» **Exercise prompt**: Return the data that follows exactly, with each line intact.

» **Plain-text document sources**:
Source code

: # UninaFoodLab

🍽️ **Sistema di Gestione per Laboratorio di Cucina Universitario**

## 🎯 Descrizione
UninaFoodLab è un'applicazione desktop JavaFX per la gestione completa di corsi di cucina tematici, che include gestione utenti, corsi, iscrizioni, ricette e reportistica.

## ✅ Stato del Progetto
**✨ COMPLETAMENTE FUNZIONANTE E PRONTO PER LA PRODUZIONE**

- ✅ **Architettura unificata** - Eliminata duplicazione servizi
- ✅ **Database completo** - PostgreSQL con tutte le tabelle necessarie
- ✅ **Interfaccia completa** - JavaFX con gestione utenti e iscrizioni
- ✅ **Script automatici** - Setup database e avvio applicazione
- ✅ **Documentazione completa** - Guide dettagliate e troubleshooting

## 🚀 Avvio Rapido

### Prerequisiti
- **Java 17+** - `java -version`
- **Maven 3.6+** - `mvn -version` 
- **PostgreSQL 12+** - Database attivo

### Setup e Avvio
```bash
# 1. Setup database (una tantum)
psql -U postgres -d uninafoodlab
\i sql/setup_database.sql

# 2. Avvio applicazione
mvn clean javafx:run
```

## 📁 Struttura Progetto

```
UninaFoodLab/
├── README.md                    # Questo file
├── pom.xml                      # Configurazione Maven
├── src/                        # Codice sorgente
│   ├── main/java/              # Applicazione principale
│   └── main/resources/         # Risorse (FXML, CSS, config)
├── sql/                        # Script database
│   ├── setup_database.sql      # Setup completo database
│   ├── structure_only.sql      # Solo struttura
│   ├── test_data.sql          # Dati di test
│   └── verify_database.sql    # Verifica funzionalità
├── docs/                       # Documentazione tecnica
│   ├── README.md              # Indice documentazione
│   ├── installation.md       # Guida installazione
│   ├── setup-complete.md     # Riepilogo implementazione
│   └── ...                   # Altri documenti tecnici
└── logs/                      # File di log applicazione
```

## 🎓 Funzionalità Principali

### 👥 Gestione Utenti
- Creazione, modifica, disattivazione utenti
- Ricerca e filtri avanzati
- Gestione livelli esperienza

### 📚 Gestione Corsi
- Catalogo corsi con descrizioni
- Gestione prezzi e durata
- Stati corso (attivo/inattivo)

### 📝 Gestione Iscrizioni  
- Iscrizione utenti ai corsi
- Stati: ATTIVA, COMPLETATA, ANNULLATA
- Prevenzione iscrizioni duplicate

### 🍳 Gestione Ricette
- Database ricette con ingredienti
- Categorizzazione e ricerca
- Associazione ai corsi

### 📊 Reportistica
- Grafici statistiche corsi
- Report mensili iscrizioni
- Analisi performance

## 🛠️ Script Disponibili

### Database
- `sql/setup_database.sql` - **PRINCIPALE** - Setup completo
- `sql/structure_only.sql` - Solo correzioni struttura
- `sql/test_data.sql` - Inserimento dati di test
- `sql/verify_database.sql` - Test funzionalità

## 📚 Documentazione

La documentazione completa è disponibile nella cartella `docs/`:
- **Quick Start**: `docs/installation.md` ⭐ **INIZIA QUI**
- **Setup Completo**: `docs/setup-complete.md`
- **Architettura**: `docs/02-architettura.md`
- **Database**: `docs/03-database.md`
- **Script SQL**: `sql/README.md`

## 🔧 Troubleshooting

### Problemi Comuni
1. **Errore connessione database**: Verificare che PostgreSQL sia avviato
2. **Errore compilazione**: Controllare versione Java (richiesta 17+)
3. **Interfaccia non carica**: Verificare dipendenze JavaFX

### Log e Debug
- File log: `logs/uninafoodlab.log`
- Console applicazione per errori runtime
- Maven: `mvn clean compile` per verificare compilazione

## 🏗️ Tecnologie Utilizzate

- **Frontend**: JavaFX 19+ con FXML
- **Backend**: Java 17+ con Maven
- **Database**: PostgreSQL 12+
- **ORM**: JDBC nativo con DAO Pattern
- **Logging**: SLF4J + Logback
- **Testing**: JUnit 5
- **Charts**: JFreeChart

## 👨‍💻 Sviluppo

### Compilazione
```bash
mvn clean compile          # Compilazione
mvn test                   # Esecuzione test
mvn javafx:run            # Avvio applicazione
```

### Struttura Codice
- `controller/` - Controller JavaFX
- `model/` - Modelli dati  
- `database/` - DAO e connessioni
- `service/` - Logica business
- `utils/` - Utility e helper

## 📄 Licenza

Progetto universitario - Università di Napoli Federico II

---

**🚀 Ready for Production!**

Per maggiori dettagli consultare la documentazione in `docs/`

» **Response for this exercise**:
Source code

: # UninaFoodLab

🍽️ **Sistema di Gestione per Laboratorio di Cucina Universitario**

## 🎯 Descrizione
UninaFoodLab è un'applicazione desktop JavaFX per la gestione completa di corsi di cucina tematici, che include gestione utenti, corsi, iscrizioni, ricette e reportistica.

## ✅ Stato del Progetto
**✨ COMPLETAMENTE FUNZIONANTE E PRONTO PER LA PRODUZIONE**

- ✅ **Architettura unificata** - Eliminata duplicazione servizi
- ✅ **Database completo** - PostgreSQL con tutte le tabelle necessarie
- ✅ **Interfaccia completa** - JavaFX con gestione utenti e iscrizioni
- ✅ **Script automatici** - Setup database e avvio applicazione
- ✅ **Documentazione completa** - Guide dettagliate e troubleshooting

## 🚀 Avvio Rapido

### Prerequisiti
- **Java 17+** - `java -version`
- **Maven 3.6+** - `mvn -version` 
- **PostgreSQL 12+** - Database attivo

### Setup e Avvio
```bash
# 1. Setup database (una tantum)
psql -U postgres -d uninafoodlab
\i sql/setup_database.sql

# 2. Avvio applicazione
mvn clean javafx:run
```

## 📁 Struttura Progetto

```
UninaFoodLab/
├── README.md                    # Questo file
├── pom.xml                      # Configurazione Maven
├── src/                        # Codice sorgente
│   ├── main/java/              # Applicazione principale
│   └── main/resources/         # Risorse (FXML, CSS, config)
├── sql/                        # Script database
│   ├── setup_database.sql      # Setup completo database
│   ├── structure_only.sql      # Solo struttura
│   ├── test_data.sql          # Dati di test
│   └── verify_database.sql    # Verifica funzionalità
├── docs/                       # Documentazione tecnica
│   ├── README.md              # Indice documentazione
│   ├── installation.md       # Guida installazione
│   ├── setup-complete.md     # Riepilogo implementazione
│   └── ...                   # Altri documenti tecnici
└── logs/                      # File di log applicazione
```

## 🎓 Funzionalità Principali

### 👥 Gestione Utenti
- Creazione, modifica, disattivazione utenti
- Ricerca e filtri avanzati
- Gestione livelli esperienza

### 📚 Gestione Corsi
- Catalogo corsi con descrizioni
- Gestione prezzi e durata
- Stati corso (attivo/inattivo)

### 📝 Gestione Iscrizioni  
- Iscrizione utenti ai corsi
- Stati: ATTIVA, COMPLETATA, ANNULLATA
- Prevenzione iscrizioni duplicate

### 🍳 Gestione Ricette
- Database ricette con ingredienti
- Categorizzazione e ricerca
- Associazione ai corsi

### 📊 Reportistica
- Grafici statistiche corsi
- Report mensili iscrizioni
- Analisi performance

## 🛠️ Script Disponibili

### Database
- `sql/setup_database.sql` - **PRINCIPALE** - Setup completo
- `sql/structure_only.sql` - Solo correzioni struttura
- `sql/test_data.sql` - Inserimento dati di test
- `sql/verify_database.sql` - Test funzionalità

## 📚 Documentazione

La documentazione completa è disponibile nella cartella `docs/`:
- **Quick Start**: `docs/installation.md` ⭐ **INIZIA QUI**
- **Setup Completo**: `docs/setup-complete.md`
- **Architettura**: `docs/02-architettura.md`
- **Database**: `docs/03-database.md`
- **Script SQL**: `sql/README.md`

## 🔧 Troubleshooting

### Problemi Comuni
1. **Errore connessione database**: Verificare che PostgreSQL sia avviato
2. **Errore compilazione**: Controllare versione Java (richiesta 17+)
3. **Interfaccia non carica**: Verificare dipendenze JavaFX

### Log e Debug
- File log: `logs/uninafoodlab.log`
- Console applicazione per errori runtime
- Maven: `mvn clean compile` per verificare compilazione

## 🏗️ Tecnologie Utilizzate

- **Frontend**: JavaFX 19+ con FXML
- **Backend**: Java 17+ con Maven
- **Database**: PostgreSQL 12+
- **ORM**: JDBC nativo con DAO Pattern
- **Logging**: SLF4J + Logback
- **Testing**: JUnit 5
- **Charts**: JFreeChart

## 👨‍💻 Sviluppo

### Compilazione
```bash
mvn clean compile          # Compilazione
mvn test                   # Esecuzione test
mvn javafx:run            # Avvio applicazione
```

### Struttura Codice
- `controller/` - Controller JavaFX
- `model/` - Modelli dati  
- `database/` - DAO e connessioni
- `service/` - Logica business
- `utils/` - Utility e helper

## 📄 Licenza

Progetto universitario - Università di Napoli Federico II

---

**🚀 Ready for Production!**

Per maggiori dettagli consultare la documentazione in `docs/`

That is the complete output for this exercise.